Line by line, set down the records below from the first line through the line containing "W = \int dW = \int f \cdot dr". Omit the pictures.

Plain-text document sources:
☆ ☆ ☆
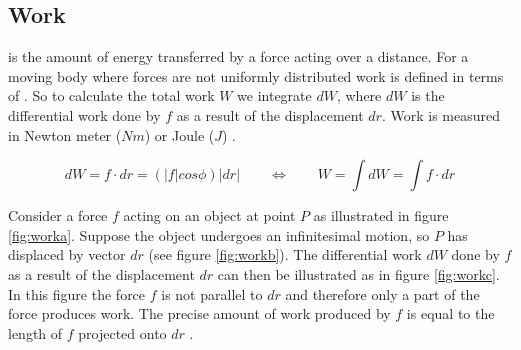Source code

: \subsection{Work}
\label{sec:work}
 is the amount of energy transferred by a force acting over a
distance. For a moving body where forces are not uniformly distributed
work is defined in terms of . So to calculate
the total work $W$ we
integrate $dW$, where $dW$ is the differential work done by $f$ as a
result of the displacement $dr$. Work is measured in Newton meter
($Nm$) or Joule ($J$) .

\begin{equation}
  dW = f \cdot dr = (|f|cos \phi)|dr|
  \qquad \Leftrightarrow \qquad
  W = \int dW = \int f \cdot dr
\end{equation}

Consider a force $f$ acting on an object at point $P$ as illustrated
in figure \vref{fig:worka}. Suppose the object undergoes an infinitesimal
motion, so $P$ has displaced by vector $dr$ (see figure
\vref{fig:workb}). The differential work $dW$ done by $f$ as a result
of the displacement $dr$ can then be illustrated as in figure
\vref{fig:workc}. In this figure the force $f$ is not parallel to $dr$
and therefore only a part of the force produces work. The precise
amount of work produced by $f$ is equal to the length of $f$ projected
onto $dr$ .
☆ ☆ ☆
COMPLETED TASK:
Source code

: \subsection{Work}
\label{sec:work}
 is the amount of energy transferred by a force acting over a
distance. For a moving body where forces are not uniformly distributed
work is defined in terms of . So to calculate
the total work $W$ we
integrate $dW$, where $dW$ is the differential work done by $f$ as a
result of the displacement $dr$. Work is measured in Newton meter
($Nm$) or Joule ($J$) .

\begin{equation}
  dW = f \cdot dr = (|f|cos \phi)|dr|
  \qquad \Leftrightarrow \qquad
  W = \int dW = \int f \cdot dr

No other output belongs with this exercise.